Five ways to adapt your marketing strategy during COVID-19

Using the pandemic as a hook to sell your products or cashing in on coronavirus is a sure way to lose trust and loyalty amongst your customer base.
Using the pandemic as a hook to sell your products or cashing in on coronavirus is a sure way to lose trust and loyalty amongst your customer base.

With so much uncertainty surrounding when the pandemic will end, and many restrictive measures in place to prevent the spread of COVID-19, many are experiencing uncertainty and worries around their financial security, consumer confidence is low and sales have dropped in many verticals. As a result, many businesses are experiencing a loss of income. In addition, with the media landscape focused on covering the pandemic, it is more difficult than ever for brands to reach their audience – plus, in such a serious situation when many are worried about health and finance, pushing your brand can be seen as insensitive.

Some brands are choosing to either cut back on marketing activity or stop it altogether during the pandemic. Rather than pausing activity, adapting your marketing during the pandemic can help you to bounce back stronger than ever when confidence returns. Our recent guide, How to stay productive during the COVID-19 crisis, runs through some behind the scene ways to get your digital ‘house in order’ and ensure your business is set up to be successful in the future.

Here, we talk through five ways you can effectively adapt your marketing activity to improve engagement and build brand trust during the coronavirus pandemic.

 Adapt your brand messaging

It is crucial that all businesses right now adapt their brand messaging, whether they are in a position to sell or not. The consumer landscape is a vastly different place to what it was pre-pandemic, and it is important that your brand reacts sensitively to the issues your customers face. Consumers are concerned about their health, their family and friends, and their financial security. Using the pandemic as a hook to sell your products or cashing in on coronavirus is a sure way to lose trust and loyalty amongst your customer base.

 Look at different ways you can provide value to your audience

Your business may be in a position where sales activity has slowed or even stopped, but this doesn’t mean you can’t provide value to your customers in other ways. If sales are suffering, focus instead on engagement. Identify opportunities for content that is both relevant to your brand and useful for customers. This will position your brand in a positive light and help promote a sense of trust – something that will be later remembered by consumers when they are ready to purchase.

 Test different platforms for engagement

With so many now at home, online activity is increasing. If your business usually relies on face to face engagement, this is a good opportunity to trial different platforms and content formats to establish new ways of reaching customers. For fashion retailers, this might look

 like hosting an Instagram live Q&A with a stylist on dressing for video conferences provides valuable content for consumers while maintaining positive engagement with your brand. 

 Manage your paid advertising

If your business is in a position to continue making sales, managing your paid advertising is key. With many brands reducing PPC spend during this time, there is an opportunity for smaller retailers to increase impressions and conversions in areas that are normally too competitive. Similarly, a drop in CPM across display, video and paid social means if you can still run campaigns, you can expect more reach for your budget.

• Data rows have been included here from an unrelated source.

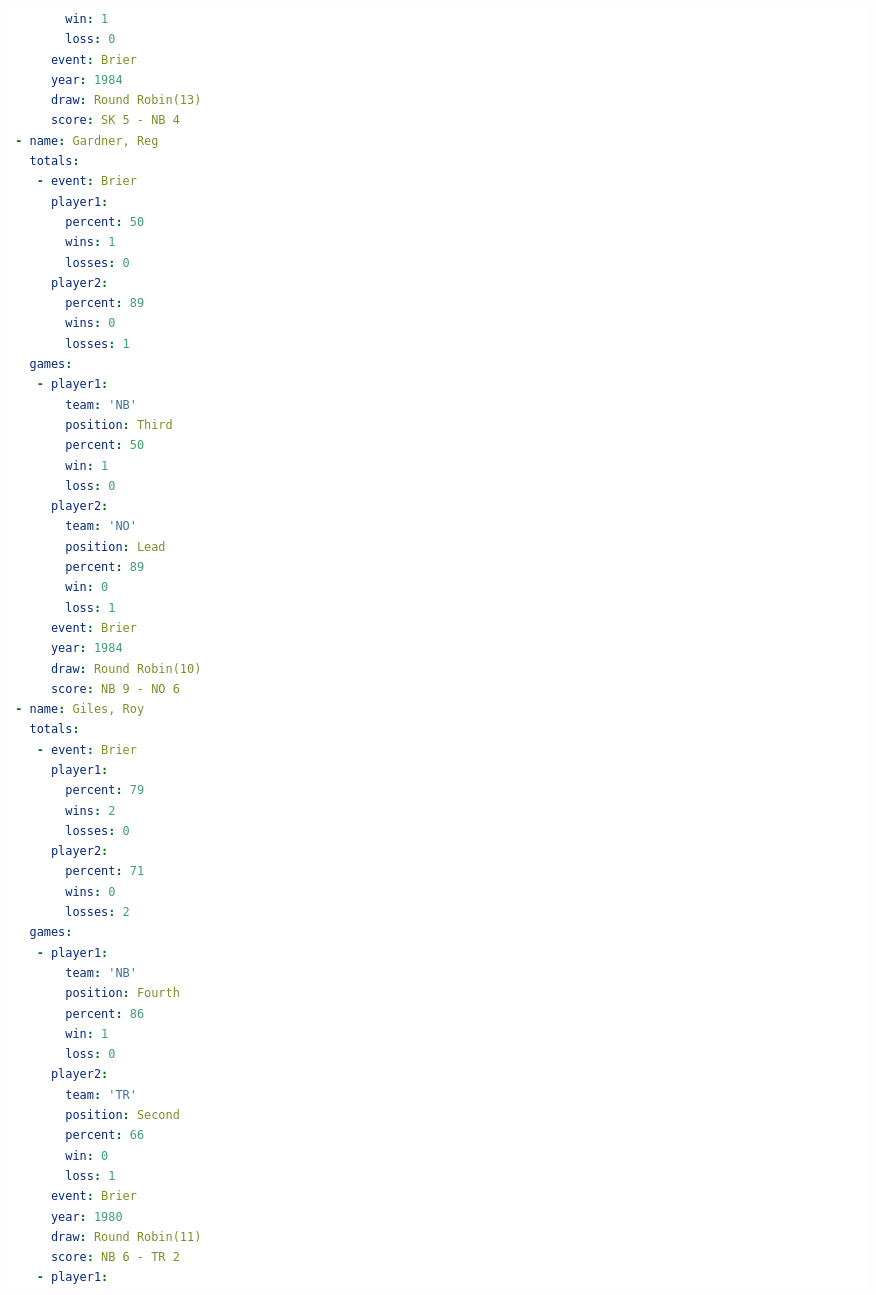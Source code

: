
 ```yaml
        win: 1
        loss: 0
      event: Brier
      year: 1984
      draw: Round Robin(13)
      score: SK 5 - NB 4
 - name: Gardner, Reg
   totals:
    - event: Brier
      player1:
        percent: 50
        wins: 1
        losses: 0
      player2:
        percent: 89
        wins: 0
        losses: 1
   games:
    - player1:
        team: 'NB'
        position: Third
        percent: 50
        win: 1
        loss: 0
      player2:
        team: 'NO'
        position: Lead
        percent: 89
        win: 0
        loss: 1
      event: Brier
      year: 1984
      draw: Round Robin(10)
      score: NB 9 - NO 6
 - name: Giles, Roy
   totals:
    - event: Brier
      player1:
        percent: 79
        wins: 2
        losses: 0
      player2:
        percent: 71
        wins: 0
        losses: 2
   games:
    - player1:
        team: 'NB'
        position: Fourth
        percent: 86
        win: 1
        loss: 0
      player2:
        team: 'TR'
        position: Second
        percent: 66
        win: 0
        loss: 1
      event: Brier
      year: 1980
      draw: Round Robin(11)
      score: NB 6 - TR 2
    - player1:
```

Reassess your messaging, strategy, and budgets in line with the current landscape, monitoring where demand is falling and where you are seeing a rise in order to identify your focus areas. As with all marketing during this period, your paid campaigns must be sensitive to the situation. Avoid mentioning COVID-19 terms in ad copy or keywords, and instead focus on where you can genuinely add value for your customers.

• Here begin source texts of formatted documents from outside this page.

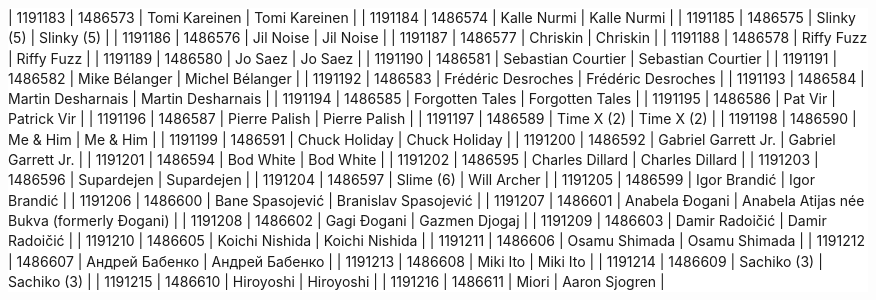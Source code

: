 | 1191183 | 1486573 | Tomi Kareinen | Tomi Kareinen |
| 1191184 | 1486574 | Kalle Nurmi | Kalle Nurmi |
| 1191185 | 1486575 | Slinky (5) | Slinky (5) |
| 1191186 | 1486576 | Jil Noise | Jil Noise |
| 1191187 | 1486577 | Chriskin | Chriskin |
| 1191188 | 1486578 | Riffy Fuzz | Riffy Fuzz |
| 1191189 | 1486580 | Jo Saez | Jo Saez |
| 1191190 | 1486581 | Sebastian Courtier | Sebastian Courtier |
| 1191191 | 1486582 | Mike Bélanger | Michel Bélanger |
| 1191192 | 1486583 | Frédéric Desroches | Frédéric Desroches |
| 1191193 | 1486584 | Martin Desharnais | Martin Desharnais |
| 1191194 | 1486585 | Forgotten Tales | Forgotten Tales |
| 1191195 | 1486586 | Pat Vir | Patrick Vir |
| 1191196 | 1486587 | Pierre Palish | Pierre Palish |
| 1191197 | 1486589 | Time X (2) | Time X (2) |
| 1191198 | 1486590 | Me & Him | Me & Him |
| 1191199 | 1486591 | Chuck Holiday | Chuck Holiday |
| 1191200 | 1486592 | Gabriel Garrett Jr. | Gabriel Garrett Jr. |
| 1191201 | 1486594 | Bod White | Bod White |
| 1191202 | 1486595 | Charles Dillard | Charles Dillard |
| 1191203 | 1486596 | Supardejen | Supardejen |
| 1191204 | 1486597 | Slime (6) | Will Archer |
| 1191205 | 1486599 | Igor Brandić | Igor Brandić |
| 1191206 | 1486600 | Bane Spasojević | Branislav Spasojević |
| 1191207 | 1486601 | Anabela Đogani | Anabela Atijas née Bukva (formerly Đogani) |
| 1191208 | 1486602 | Gagi Đogani | Gazmen Djogaj |
| 1191209 | 1486603 | Damir Radoičić | Damir Radoičić |
| 1191210 | 1486605 | Koichi Nishida | Koichi Nishida |
| 1191211 | 1486606 | Osamu Shimada | Osamu Shimada |
| 1191212 | 1486607 | Андрей Бабенко | Андрей Бабенко |
| 1191213 | 1486608 | Miki Ito | Miki Ito |
| 1191214 | 1486609 | Sachiko (3) | Sachiko (3) |
| 1191215 | 1486610 | Hiroyoshi | Hiroyoshi |
| 1191216 | 1486611 | Miori | Aaron Sjogren |
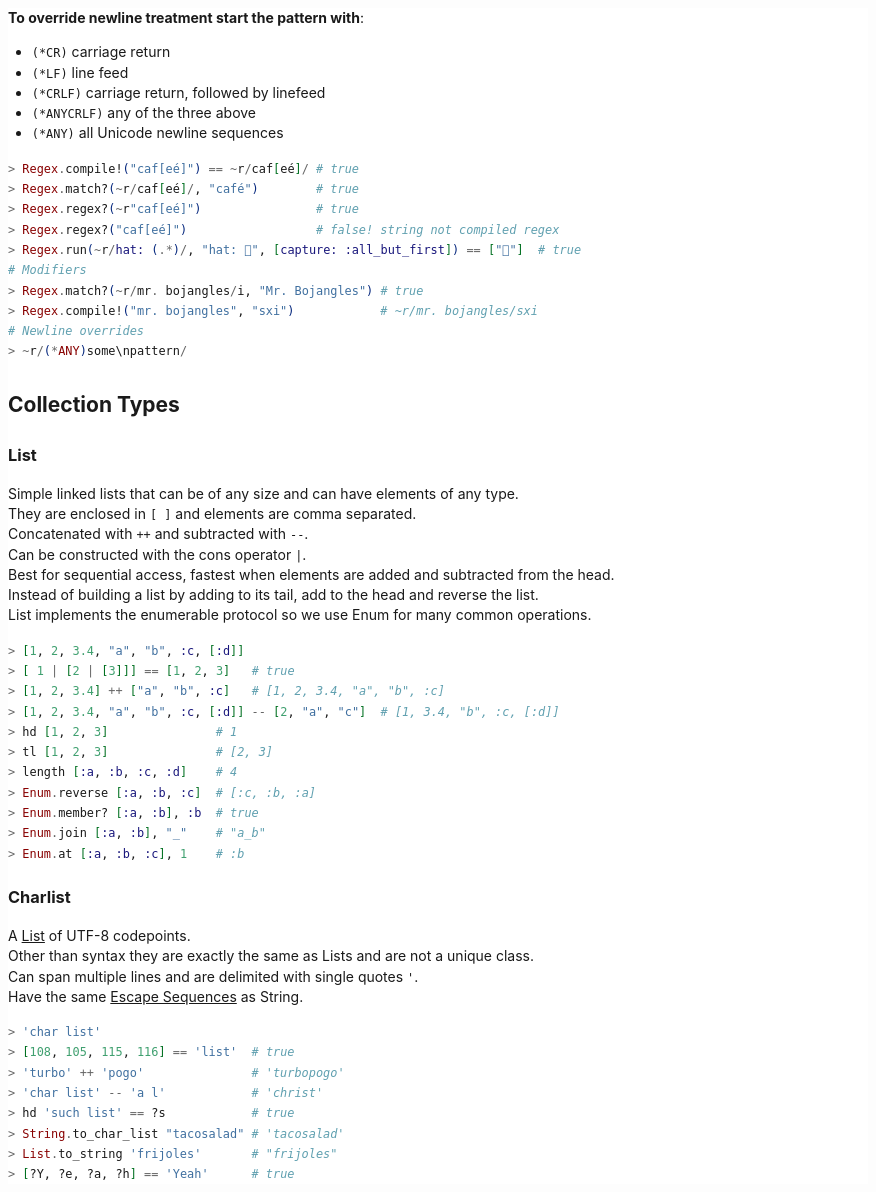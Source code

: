 **To override newline treatment start the pattern with**:
 - `(*CR)` carriage return
 - `(*LF)` line feed
 - `(*CRLF)` carriage return, followed by linefeed
 - `(*ANYCRLF)` any of the three above
 - `(*ANY)` all Unicode newline sequences

```elixir
> Regex.compile!("caf[eé]") == ~r/caf[eé]/ # true
> Regex.match?(~r/caf[eé]/, "café")        # true
> Regex.regex?(~r"caf[eé]")                # true
> Regex.regex?("caf[eé]")                  # false! string not compiled regex
> Regex.run(~r/hat: (.*)/, "hat: 🎩", [capture: :all_but_first]) == ["🎩"]  # true
# Modifiers
> Regex.match?(~r/mr. bojangles/i, "Mr. Bojangles") # true
> Regex.compile!("mr. bojangles", "sxi")            # ~r/mr. bojangles/sxi
# Newline overrides
> ~r/(*ANY)some\npattern/
```

## Collection Types

### List
Simple linked lists that can be of any size and can have elements of any type.<br>
They are enclosed in `[ ]` and elements are comma separated.<br>
Concatenated with `++` and subtracted with `--`.<br>
Can be constructed with the cons operator `|`.<br>
Best for sequential access, fastest when elements are added and subtracted from the head.<br>
Instead of building a list by adding to its tail, add to the head and reverse the list.<br>
List implements the enumerable protocol so we use Enum for many common operations.

```elixir
> [1, 2, 3.4, "a", "b", :c, [:d]]
> [ 1 | [2 | [3]]] == [1, 2, 3]   # true
> [1, 2, 3.4] ++ ["a", "b", :c]   # [1, 2, 3.4, "a", "b", :c]
> [1, 2, 3.4, "a", "b", :c, [:d]] -- [2, "a", "c"]  # [1, 3.4, "b", :c, [:d]]
> hd [1, 2, 3]               # 1
> tl [1, 2, 3]               # [2, 3]
> length [:a, :b, :c, :d]    # 4
> Enum.reverse [:a, :b, :c]  # [:c, :b, :a]
> Enum.member? [:a, :b], :b  # true
> Enum.join [:a, :b], "_"    # "a_b"
> Enum.at [:a, :b, :c], 1    # :b
```

### Charlist
A [List](#list) of UTF-8 codepoints.<br>
Other than syntax they are exactly the same as Lists and are not a unique class.<br>
Can span multiple lines and are delimited with single quotes `'`.<br>
Have the same [Escape Sequences](#escape-sequences) as String.<br>

```elixir
> 'char list'
> [108, 105, 115, 116] == 'list'  # true
> 'turbo' ++ 'pogo'               # 'turbopogo'
> 'char list' -- 'a l'            # 'christ'
> hd 'such list' == ?s            # true
> String.to_char_list "tacosalad" # 'tacosalad'
> List.to_string 'frijoles'       # "frijoles"
> [?Y, ?e, ?a, ?h] == 'Yeah'      # true
```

 Sort behind the scenes marketing, and plan ahead

Finally, now is the ideal time to tick off the jobs which have continually been pushed to the bottom of your list, such as optimising content, testing new landing pages, and organising your analytics.

Ensure your web analytics is capturing and tracking relevant data, then make informed decisions around what content works best for your customers. Use these insights to update your overall content strategy and plan ahead for key future dates such as Black Friday and Christmas. This will leave your business and your brand in a stronger position to bounce back once the pandemic is over.